There’s a whole lot going on astrologically this month, especially right now and for the next two weeks, when the Grand cross is being activated once again. Since the new moon in Cancer on the 27th June and up until the full moon on the 12th July, the energy may feel a little like a pressure cooker that’s about to pop it’s lid, unless some steam is released
A myriad of emotions may be bubbling under that lid – tension, dissatisfaction, discordance, confusion separation, grief, pain or even desperation
When the sun makes its annual sojourn through Cancer, deep feelings are always stirred up, but with Jupiter (the expander) in the same sign this year, this is more prominent than ever. We’re being asked to connect with the broader scope of our emotions, to dive deeper and be present for them all, the uncomfortable ones too.

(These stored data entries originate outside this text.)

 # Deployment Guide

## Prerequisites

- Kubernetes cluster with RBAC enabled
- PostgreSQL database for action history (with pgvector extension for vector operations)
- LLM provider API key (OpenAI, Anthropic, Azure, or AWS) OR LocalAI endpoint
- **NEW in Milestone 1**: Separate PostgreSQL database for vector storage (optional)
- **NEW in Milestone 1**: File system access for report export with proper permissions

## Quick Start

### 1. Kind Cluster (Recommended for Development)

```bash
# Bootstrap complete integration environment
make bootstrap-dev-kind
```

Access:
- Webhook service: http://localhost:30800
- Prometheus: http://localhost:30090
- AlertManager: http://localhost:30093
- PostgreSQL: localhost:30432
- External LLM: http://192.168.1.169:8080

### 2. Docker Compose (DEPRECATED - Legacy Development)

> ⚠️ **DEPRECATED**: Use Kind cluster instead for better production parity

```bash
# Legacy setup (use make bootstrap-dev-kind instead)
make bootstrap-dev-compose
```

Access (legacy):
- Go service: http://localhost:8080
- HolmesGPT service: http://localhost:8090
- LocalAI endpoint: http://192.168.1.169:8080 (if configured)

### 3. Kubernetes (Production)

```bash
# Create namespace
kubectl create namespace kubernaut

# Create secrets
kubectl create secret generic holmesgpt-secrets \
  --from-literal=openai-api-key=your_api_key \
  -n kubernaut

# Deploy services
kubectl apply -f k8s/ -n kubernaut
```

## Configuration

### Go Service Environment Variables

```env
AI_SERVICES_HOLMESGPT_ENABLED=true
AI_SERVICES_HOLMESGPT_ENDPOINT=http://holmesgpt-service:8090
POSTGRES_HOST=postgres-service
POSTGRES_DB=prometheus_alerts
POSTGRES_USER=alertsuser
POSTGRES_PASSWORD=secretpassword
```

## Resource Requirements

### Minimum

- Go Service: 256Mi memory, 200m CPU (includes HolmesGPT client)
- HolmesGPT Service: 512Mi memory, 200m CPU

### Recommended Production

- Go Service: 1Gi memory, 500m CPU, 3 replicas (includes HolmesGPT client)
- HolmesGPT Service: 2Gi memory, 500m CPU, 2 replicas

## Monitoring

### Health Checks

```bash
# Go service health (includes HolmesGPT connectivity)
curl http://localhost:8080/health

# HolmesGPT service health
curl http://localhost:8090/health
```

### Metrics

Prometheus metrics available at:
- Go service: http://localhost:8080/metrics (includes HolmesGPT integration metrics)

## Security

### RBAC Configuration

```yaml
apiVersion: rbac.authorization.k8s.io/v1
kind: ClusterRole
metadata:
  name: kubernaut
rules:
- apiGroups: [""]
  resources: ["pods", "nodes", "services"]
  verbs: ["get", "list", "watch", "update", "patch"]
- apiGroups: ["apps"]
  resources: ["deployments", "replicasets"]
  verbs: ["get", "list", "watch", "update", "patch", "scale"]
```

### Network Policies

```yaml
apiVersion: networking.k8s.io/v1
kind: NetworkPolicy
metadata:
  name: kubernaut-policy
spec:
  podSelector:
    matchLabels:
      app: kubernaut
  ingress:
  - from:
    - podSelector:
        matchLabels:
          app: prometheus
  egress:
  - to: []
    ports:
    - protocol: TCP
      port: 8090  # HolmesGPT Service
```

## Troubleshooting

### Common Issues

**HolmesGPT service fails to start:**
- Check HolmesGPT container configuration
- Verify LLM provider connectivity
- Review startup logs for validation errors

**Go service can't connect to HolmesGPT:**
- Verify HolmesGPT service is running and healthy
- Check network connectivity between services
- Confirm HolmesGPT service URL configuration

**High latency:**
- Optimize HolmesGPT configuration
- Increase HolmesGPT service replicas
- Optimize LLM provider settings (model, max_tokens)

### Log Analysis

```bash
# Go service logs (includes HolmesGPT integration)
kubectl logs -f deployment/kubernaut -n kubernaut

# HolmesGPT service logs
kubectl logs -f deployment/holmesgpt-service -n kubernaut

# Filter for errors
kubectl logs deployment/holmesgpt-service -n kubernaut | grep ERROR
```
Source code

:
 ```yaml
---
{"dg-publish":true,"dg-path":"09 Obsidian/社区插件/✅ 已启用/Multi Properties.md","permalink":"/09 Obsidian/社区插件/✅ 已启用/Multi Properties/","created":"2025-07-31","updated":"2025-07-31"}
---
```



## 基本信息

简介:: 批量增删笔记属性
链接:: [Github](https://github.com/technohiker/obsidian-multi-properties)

Very often when I suggest this to clients, they get a sort of a glazed look in their eyes, start fidgeting or have a sudden desperate need to go to the loo. Even the word “uncomfortable” or “discomfort” makes us feel ….well uncomfortable. So what we clever little human “beings” do is become human “doings”, finding ways to ease the discomfort or make it go away completely.
But what if, by escaping from or suppressing those feelings, we were missing the lessons too? If I look back on my own life, each and every time my inner or outer landscape has become almost unbearable, it has catalysed me into making changes, which have often opened the door to the next step of my growth or the next opportunity.
The butterfly has to break out of the cocoon in order to survive. It’s a necessary struggle.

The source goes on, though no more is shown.